Hello bukkake bloggers,
apologies for the lack of real blog entries recently, I am busy this week or two with moving house and messing around with all sorts of associated hassles and crap. I’ve had to chuck out a tonne of stuff and its been heart wrenching! A whole stack of porn is destined for the bin as I have to be ruthless in deciding what I have space for. This mountain includes some of my old favourites going back to the 90s, some of my earliest bukkake flicks.

I’ve saved my most wankable ones but the others sadly, a sackful, must go. I may try donating some to friends or perhaps leave them somewhere outside where some perv might pick them up and take them home. Its my way of saving the planet and recycling materials. Actually, on second thoughts that might not be so wise… anyone might stumble upon them and they got my fingerprints on them if the cops come knocking.

Incidentally Saya’s pearl necklace (for our foreign readers this is slang for ‘tits bukkake’) seems popular and I can reveal that she is up next receiving a rather forceful facial! The tour page will be updated very soon and I’ll be posting some sneak previews on the blog. I think you’ll like it.

Talking about pearl necklaces this famous painting by Dutch painter Johannes Vermeer shows he also enjoy bukkake related subjects right back in the 17th century. Entitled ‘Girl with the Pearl Earring‘ this masterpiece is known for its subtle colour tones and the alluring gaze of the unknown girl.

The pearl earring is the focal point of the painting. Until recently, where this rather simple girl got this expensive pearl earring was the subject of artistic debate and literary fiction.
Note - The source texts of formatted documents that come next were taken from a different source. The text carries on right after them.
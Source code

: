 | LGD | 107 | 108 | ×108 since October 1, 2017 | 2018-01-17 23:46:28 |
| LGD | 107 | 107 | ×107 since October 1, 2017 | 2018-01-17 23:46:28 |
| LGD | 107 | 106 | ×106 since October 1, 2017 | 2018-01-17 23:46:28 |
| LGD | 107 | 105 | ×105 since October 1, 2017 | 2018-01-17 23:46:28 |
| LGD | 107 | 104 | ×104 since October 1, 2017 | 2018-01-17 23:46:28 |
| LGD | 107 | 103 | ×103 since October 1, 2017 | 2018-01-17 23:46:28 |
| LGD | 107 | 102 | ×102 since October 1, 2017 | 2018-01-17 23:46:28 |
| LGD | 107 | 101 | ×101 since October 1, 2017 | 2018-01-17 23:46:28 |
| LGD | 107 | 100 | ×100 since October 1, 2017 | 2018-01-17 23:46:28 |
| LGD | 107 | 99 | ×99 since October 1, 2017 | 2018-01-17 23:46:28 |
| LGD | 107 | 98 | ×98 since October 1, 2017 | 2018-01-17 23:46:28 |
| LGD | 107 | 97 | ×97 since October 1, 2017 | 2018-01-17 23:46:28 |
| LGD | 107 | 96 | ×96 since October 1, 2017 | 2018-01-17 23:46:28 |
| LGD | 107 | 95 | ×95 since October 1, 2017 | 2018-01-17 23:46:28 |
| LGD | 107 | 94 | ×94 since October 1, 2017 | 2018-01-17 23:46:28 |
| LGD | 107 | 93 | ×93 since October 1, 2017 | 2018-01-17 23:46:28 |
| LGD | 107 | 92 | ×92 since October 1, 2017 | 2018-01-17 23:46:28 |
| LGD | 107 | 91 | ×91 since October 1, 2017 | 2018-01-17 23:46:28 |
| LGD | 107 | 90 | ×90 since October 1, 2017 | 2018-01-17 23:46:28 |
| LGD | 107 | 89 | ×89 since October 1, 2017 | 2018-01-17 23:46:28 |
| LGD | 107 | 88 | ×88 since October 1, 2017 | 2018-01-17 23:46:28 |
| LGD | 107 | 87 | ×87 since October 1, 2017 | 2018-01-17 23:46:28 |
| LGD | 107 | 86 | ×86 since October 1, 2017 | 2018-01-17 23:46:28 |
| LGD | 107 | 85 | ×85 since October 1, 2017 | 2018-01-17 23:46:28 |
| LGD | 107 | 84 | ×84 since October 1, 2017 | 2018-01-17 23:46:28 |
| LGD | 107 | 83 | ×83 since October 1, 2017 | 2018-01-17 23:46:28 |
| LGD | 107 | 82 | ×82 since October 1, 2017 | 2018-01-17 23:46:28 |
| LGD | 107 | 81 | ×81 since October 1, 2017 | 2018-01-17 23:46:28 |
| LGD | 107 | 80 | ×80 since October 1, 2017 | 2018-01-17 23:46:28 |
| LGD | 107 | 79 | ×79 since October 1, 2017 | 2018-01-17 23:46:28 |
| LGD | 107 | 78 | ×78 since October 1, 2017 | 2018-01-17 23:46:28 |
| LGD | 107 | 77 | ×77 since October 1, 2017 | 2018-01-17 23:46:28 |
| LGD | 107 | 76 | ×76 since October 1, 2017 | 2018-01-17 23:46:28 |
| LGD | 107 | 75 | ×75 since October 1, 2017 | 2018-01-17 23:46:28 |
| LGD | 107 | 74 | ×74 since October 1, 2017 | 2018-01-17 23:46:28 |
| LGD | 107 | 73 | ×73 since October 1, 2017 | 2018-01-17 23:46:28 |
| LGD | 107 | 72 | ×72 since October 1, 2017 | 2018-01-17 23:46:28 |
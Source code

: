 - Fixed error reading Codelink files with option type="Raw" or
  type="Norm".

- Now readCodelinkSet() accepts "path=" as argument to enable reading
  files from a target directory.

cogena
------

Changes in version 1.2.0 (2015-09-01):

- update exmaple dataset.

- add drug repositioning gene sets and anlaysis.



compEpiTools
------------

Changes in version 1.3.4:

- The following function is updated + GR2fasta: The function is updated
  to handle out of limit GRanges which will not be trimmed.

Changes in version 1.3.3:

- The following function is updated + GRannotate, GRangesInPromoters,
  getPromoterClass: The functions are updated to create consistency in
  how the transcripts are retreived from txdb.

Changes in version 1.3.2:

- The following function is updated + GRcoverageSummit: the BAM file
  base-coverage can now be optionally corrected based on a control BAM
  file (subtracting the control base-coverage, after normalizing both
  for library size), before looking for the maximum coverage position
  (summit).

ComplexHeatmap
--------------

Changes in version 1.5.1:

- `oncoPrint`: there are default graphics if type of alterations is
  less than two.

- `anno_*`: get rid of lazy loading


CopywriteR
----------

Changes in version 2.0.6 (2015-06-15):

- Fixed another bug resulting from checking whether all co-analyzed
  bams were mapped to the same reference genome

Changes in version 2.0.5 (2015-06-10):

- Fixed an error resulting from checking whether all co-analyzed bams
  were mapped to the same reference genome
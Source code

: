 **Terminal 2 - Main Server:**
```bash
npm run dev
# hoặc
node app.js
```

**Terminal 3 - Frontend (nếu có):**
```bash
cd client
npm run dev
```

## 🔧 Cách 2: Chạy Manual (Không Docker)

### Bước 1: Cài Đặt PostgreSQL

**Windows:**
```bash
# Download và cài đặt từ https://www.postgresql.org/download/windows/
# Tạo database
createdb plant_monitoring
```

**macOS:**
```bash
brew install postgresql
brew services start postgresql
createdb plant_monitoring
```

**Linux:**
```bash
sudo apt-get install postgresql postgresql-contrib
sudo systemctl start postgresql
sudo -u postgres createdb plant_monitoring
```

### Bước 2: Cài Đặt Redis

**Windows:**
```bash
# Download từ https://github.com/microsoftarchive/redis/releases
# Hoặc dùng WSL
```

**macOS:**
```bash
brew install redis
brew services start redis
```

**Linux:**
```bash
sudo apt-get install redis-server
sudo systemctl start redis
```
However, the latest art restoration techniques have revealed previously hidden details in the picture and the origin of her pearl earring and necklace is now obvious.

Take a look at the fully restored version above to see what it originally looked like back in 1665. If the 2003 movie with Scarlett Johansson had been more accurate I might have gone and watched it. Hell, who wouldn’t have?!